» **Data extract**:
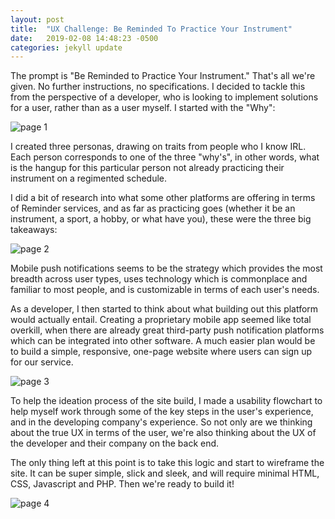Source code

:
 ```yaml
---
layout: post
title:  "UX Challenge: Be Reminded To Practice Your Instrument"
date:   2019-02-08 14:48:23 -0500
categories: jekyll update
---
```


The prompt is "Be Reminded to Practice Your Instrument." That's all we're given. No
further instructions, no specifications. I decided to tackle this from the perspective
of a developer, who is looking to implement solutions for a user, rather than as
a user myself. I started with the "Why":

![page 1](https://previews.dropbox.com/p/thumb/AAV3MYG6W8e5jXlwkoG8xGKMNJqEOZuWacLF-NwUDUnNjfUigIqyyviqYgmTNEVnYwEsLJSKETmuvOE6zvwmdvVTLRk1U7H1rb-6MNxMhX2o76eKdI7FYxzpFlcJanPZTpFQNTUAFmR-PzoauI13Naa6fQZtFPeVsfq9J_UidQQOzqg04zg0AOCble8fOcNe8p2w9AhgDwiMkD186aQcb8JqVsATsviFcBMM3dCkvgG-7A/p.jpeg?size_mode=5)

I created three personas, drawing on traits from people who I know IRL. Each person
corresponds to one of the three "why's", in other words, what is the hangup for this
particular person not already practicing their instrument on a regimented schedule.

I did a bit of research into what some other platforms are offering in terms of
Reminder services, and as far as practicing goes (whether it be an instrument, a
sport, a hobby, or what have you), these were the three big takeaways:

![page 2](https://previews.dropbox.com/p/thumb/AAXJFNYe30GJzpdwJaYJ8n52BhjBqM6e9awD62EPlvsDFMIk46367fnaybusGTDulF_cHbL8tYpFj-wfBefZAalH8_ULNNgeKZNviomvWjbP-gjKTUmHUvOWA8rvXBppkUlWH891N8npGO6LRlt-c07jUZeZET8E5cvmrQ9cteJoIWxz4LsyQpkt2gBBjM6ykM_b9WkRJcbRcLnSosQz6HldfDBVt348X8LJ9URgECERYw/p.jpeg?size_mode=5)

Mobile push notifications seems to be the strategy which provides the most breadth across
user types, uses technology which is commonplace and familiar to most people, and is
customizable in terms of each user's needs.

As a developer, I then started to think about what building out this platform would
actually entail. Creating a proprietary mobile app seemed like total overkill,
when there are already great third-party push notification platforms which can be
integrated into other software. A much easier plan would be to build a simple,
responsive, one-page website where users can sign up for our service.

![page 3](https://previews.dropbox.com/p/thumb/AAVAlelrxbF9YV9yp_22RAdAp_xJAxRqz3L_axyJo5f41kc9X0tMlnFFfzZH2Ef5eGqC-J4lMjam1ZaHea8zPzaHU26RfQa5_zkGaJ_RrWKWK3Nl7wljxGlN4OSKtPI8x6LMI3fTS7Rh6PXSvV7krO3_HV4sO8f5TgKgOvRYcRYQI6syZuWm3Ge3jWOs1XKZ9GS1VluCmGeSGNJ7cxpsV094KtZexu880Np8gh0nArNxfw/p.jpeg?size=2048x1536&size_mode=3)

To help the ideation process of the site build, I made a usability flowchart to
help myself work through some of the key steps in the user's experience, and
in the developing company's experience. So not only are we thinking about the
true UX in terms of the user, we're also thinking about the UX of the developer
and their company on the back end.

The only thing left at this point is to take this logic and start to wireframe the
site. It can be super simple, slick and sleek, and will require minimal HTML, CSS,
Javascript and PHP. Then we're ready to build it!

![page 4](https://previews.dropbox.com/p/thumb/AAUiFFuH-3j5dfri2V_6WwRLDJRCaDsySU2PsvePLfPb8gKpYusW5CpA0i7UDMKqjedIMYFZ4ZlYqnCOZCDHK0-xlmVPqWjI40EfK4i3rqGypaHHW1nN46Pe7x2X6frYgc3_MikCdW-Hdedh82Rp2MWh-UPtFpmoKtE2-04eIQdgLHe3CsURX_kM7NYdgIY3dHKQGSVWg9fzDOuMLRmZ6YUiOY9IcE2En8zinkTum0JwlA/p.jpeg?size=2048x1536&size_mode=3)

» **Task prompt**:
Reproduce exactly the lines of the entries above from the first through the line with "further instructions, no", both included; pictures should not be reproduced.

» **Response to the task**:
Source code

:
 ```yaml
---
layout: post
title:  "UX Challenge: Be Reminded To Practice Your Instrument"
date:   2019-02-08 14:48:23 -0500
categories: jekyll update
---
```


The prompt is "Be Reminded to Practice Your Instrument." That's all we're given. No
further instructions, no specifications. I decided to tackle this from the perspective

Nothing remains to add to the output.